最後に白いエプロンをつけて、三つ編みにした髪を整えてると、脱いだパジャマを丸めた毛布と一緒に布団の中に突っ込み、形を整えて人が寝ているようなふくらみを持たせた。
ロビンが辿り着いた結論は、自分の目で確かめるしかないということだった。
おばあちゃんのプレゼントを狼が持ってきたこと。
気絶した自分を――たぶんベッドまで運んでくれたこと。
町中に現れて、自分を迷子から助けてくれたこと。
森で起こっている狼の騒動。
おばあちゃんは狼とどんな関係があるのか、そもそも無事なのか、どうしても確かめたかったのだ。
赤いコートに袖を通すと、身が引き締まった気がした。ボタンを閉じて、フードをかぶる。鏡を見ると、見た事のない自分がいた。
黒ぶちの眼鏡だけは邪魔だったが、お守り代わりにかけていく事にした。いつ必要ないと判断してもいいように、ケースだけはリュックサックの中に入れておいた。

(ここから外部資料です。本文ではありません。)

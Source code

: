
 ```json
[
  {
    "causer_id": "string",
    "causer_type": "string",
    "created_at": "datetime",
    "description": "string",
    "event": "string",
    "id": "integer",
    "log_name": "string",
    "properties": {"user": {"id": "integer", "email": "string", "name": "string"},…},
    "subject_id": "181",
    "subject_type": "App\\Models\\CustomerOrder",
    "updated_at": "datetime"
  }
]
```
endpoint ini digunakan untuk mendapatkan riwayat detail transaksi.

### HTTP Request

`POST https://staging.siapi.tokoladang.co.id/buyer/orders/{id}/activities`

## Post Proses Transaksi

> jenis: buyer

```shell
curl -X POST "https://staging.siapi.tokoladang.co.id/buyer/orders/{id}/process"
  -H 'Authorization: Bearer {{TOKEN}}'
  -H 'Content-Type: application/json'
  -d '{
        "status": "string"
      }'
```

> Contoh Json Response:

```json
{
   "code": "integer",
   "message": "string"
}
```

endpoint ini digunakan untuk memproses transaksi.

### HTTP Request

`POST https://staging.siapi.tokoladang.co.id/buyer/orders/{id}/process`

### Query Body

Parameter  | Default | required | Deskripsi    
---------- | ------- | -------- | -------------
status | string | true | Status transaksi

リュックサックを背負うと、ベッドのふくらみを潰さないように気を付けてから、窓辺にしゃがみこむ。窓を押し開けると、外からは冷たい空気が流れ込んできた。高揚して赤らんだ顔にはとても気持ち良い。靴を片手にそっと草の上に降りると、カーテンをしめて中からは見えないようにして、窓をしめた。靴を履いて、少し離れてじっと見つめる。
――いってきます
心の中だけで覚悟を決める言葉を言ってから、ロビンは走り出した。
木々の乱立する林の中に入る。
そこから奥へ奥へと向かっていくと、次第に木々の間が狭まって、森と呼ばれるようになる。家の裏から続く方はけものみちばかりで、立札も少なく、切り開かれた道はない。お母さんは迂回して整備された道を行きなさいとよく言っていたが、ロビンはこっちの方から行くのが好きだった。

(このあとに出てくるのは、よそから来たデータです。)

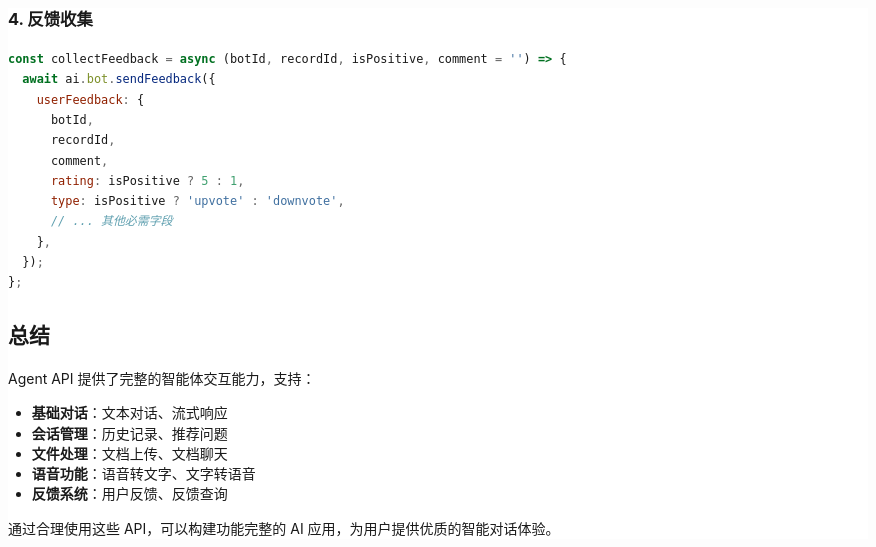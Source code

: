 ### 4. 反馈收集

```javascript
const collectFeedback = async (botId, recordId, isPositive, comment = '') => {
  await ai.bot.sendFeedback({
    userFeedback: {
      botId,
      recordId,
      comment,
      rating: isPositive ? 5 : 1,
      type: isPositive ? 'upvote' : 'downvote',
      // ... 其他必需字段
    },
  });
};
```

## 总结

Agent API 提供了完整的智能体交互能力，支持：

- **基础对话**：文本对话、流式响应
- **会话管理**：历史记录、推荐问题
- **文件处理**：文档上传、文档聊天
- **语音功能**：语音转文字、文字转语音
- **反馈系统**：用户反馈、反馈查询

通过合理使用这些 API，可以构建功能完整的 AI 应用，为用户提供优质的智能对话体验。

けれども、そんな慣れ親しんだ道ですら奇妙にねじ曲がったように感じる。
森の中のすべてがそっくり変わってしまったようだ。今日はあの森番めいてロビンを見ていた狼の姿も見えず、おまけに他の生き物の気配すら感じない。
林の奥には、月の光すら注がれることのない暗闇が口を開けていた。ざぁざぁと風が木々を撫でていく。生き物の視線すら感じる事のない暗闇の入口へ、ロビンは走り抜けた。奈落の底に落ちそうなほどの暗闇を抜けると、そこはもう夜の森の中だった。
夜の森は、暗闇の向こうに存在していた。
魔法の世界とつながる時間帯は、昼間見る世界とまったく違っていた。
葉の全て抜け落ちた、不気味にねじくれた木々は、長い腕のような細い枝を振り上げて今にも襲い掛かってきそうだった。視線がどことも知れぬ場所から注がれ、振り向けば大きな蝙蝠がばたばたと眼のようなウロから飛び出していった。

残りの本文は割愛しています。